══ Entries provided ══

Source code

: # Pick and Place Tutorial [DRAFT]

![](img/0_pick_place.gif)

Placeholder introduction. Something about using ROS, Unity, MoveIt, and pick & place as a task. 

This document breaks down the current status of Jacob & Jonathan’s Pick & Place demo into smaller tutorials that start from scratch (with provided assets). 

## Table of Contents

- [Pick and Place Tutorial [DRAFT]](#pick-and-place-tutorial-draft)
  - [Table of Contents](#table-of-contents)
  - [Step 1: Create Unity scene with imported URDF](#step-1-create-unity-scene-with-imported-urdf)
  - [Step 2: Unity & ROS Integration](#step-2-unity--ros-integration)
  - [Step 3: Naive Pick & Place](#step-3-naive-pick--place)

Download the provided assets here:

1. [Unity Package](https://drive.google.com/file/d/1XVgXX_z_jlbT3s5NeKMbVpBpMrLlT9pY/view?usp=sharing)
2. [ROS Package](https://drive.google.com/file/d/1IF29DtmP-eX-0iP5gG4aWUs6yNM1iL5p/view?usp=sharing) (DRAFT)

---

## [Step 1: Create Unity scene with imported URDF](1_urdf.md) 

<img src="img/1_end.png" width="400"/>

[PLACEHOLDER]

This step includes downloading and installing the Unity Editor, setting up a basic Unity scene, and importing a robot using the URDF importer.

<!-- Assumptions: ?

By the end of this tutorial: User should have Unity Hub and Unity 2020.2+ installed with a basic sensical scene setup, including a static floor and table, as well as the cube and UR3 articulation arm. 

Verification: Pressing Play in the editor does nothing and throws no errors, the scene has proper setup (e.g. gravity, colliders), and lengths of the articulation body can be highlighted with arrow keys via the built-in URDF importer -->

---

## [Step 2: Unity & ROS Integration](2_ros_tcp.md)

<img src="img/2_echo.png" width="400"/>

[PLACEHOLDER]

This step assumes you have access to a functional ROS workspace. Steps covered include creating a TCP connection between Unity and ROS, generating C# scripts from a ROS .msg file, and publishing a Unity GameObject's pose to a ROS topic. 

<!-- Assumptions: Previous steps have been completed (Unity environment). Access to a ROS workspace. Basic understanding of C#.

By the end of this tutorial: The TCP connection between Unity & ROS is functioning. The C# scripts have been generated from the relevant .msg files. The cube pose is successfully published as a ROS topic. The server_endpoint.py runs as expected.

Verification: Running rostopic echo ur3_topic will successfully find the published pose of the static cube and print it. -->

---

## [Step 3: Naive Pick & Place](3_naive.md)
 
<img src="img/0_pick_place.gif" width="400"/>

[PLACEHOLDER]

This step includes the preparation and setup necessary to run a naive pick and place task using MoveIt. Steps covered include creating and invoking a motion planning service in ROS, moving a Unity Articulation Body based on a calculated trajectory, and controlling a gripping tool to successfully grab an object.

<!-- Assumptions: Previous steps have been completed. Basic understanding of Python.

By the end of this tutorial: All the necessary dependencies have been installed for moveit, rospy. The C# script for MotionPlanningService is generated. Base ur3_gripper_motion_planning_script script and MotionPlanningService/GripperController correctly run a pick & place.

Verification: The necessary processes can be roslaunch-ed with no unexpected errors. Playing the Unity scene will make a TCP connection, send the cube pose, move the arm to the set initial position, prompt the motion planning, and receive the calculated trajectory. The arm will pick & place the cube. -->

═══

• Try it:
Every single entry is to be retyped exactly.

• Answer section:
Source code

: # Pick and Place Tutorial [DRAFT]

![](img/0_pick_place.gif)

Placeholder introduction. Something about using ROS, Unity, MoveIt, and pick & place as a task. 

This document breaks down the current status of Jacob & Jonathan’s Pick & Place demo into smaller tutorials that start from scratch (with provided assets). 

## Table of Contents

- [Pick and Place Tutorial [DRAFT]](#pick-and-place-tutorial-draft)
  - [Table of Contents](#table-of-contents)
  - [Step 1: Create Unity scene with imported URDF](#step-1-create-unity-scene-with-imported-urdf)
  - [Step 2: Unity & ROS Integration](#step-2-unity--ros-integration)
  - [Step 3: Naive Pick & Place](#step-3-naive-pick--place)

Download the provided assets here:

1. [Unity Package](https://drive.google.com/file/d/1XVgXX_z_jlbT3s5NeKMbVpBpMrLlT9pY/view?usp=sharing)
2. [ROS Package](https://drive.google.com/file/d/1IF29DtmP-eX-0iP5gG4aWUs6yNM1iL5p/view?usp=sharing) (DRAFT)

---

## [Step 1: Create Unity scene with imported URDF](1_urdf.md) 

<img src="img/1_end.png" width="400"/>

[PLACEHOLDER]

This step includes downloading and installing the Unity Editor, setting up a basic Unity scene, and importing a robot using the URDF importer.

<!-- Assumptions: ?

By the end of this tutorial: User should have Unity Hub and Unity 2020.2+ installed with a basic sensical scene setup, including a static floor and table, as well as the cube and UR3 articulation arm. 

Verification: Pressing Play in the editor does nothing and throws no errors, the scene has proper setup (e.g. gravity, colliders), and lengths of the articulation body can be highlighted with arrow keys via the built-in URDF importer -->

---

## [Step 2: Unity & ROS Integration](2_ros_tcp.md)

<img src="img/2_echo.png" width="400"/>

[PLACEHOLDER]

This step assumes you have access to a functional ROS workspace. Steps covered include creating a TCP connection between Unity and ROS, generating C# scripts from a ROS .msg file, and publishing a Unity GameObject's pose to a ROS topic. 

<!-- Assumptions: Previous steps have been completed (Unity environment). Access to a ROS workspace. Basic understanding of C#.

By the end of this tutorial: The TCP connection between Unity & ROS is functioning. The C# scripts have been generated from the relevant .msg files. The cube pose is successfully published as a ROS topic. The server_endpoint.py runs as expected.

Verification: Running rostopic echo ur3_topic will successfully find the published pose of the static cube and print it. -->

---

## [Step 3: Naive Pick & Place](3_naive.md)
 
<img src="img/0_pick_place.gif" width="400"/>

[PLACEHOLDER]

This step includes the preparation and setup necessary to run a naive pick and place task using MoveIt. Steps covered include creating and invoking a motion planning service in ROS, moving a Unity Articulation Body based on a calculated trajectory, and controlling a gripping tool to successfully grab an object.

<!-- Assumptions: Previous steps have been completed. Basic understanding of Python.

By the end of this tutorial: All the necessary dependencies have been installed for moveit, rospy. The C# script for MotionPlanningService is generated. Base ur3_gripper_motion_planning_script script and MotionPlanningService/GripperController correctly run a pick & place.

Verification: The necessary processes can be roslaunch-ed with no unexpected errors. Playing the Unity scene will make a TCP connection, send the cube pose, move the arm to the set initial position, prompt the motion planning, and receive the calculated trajectory. The arm will pick & place the cube. -->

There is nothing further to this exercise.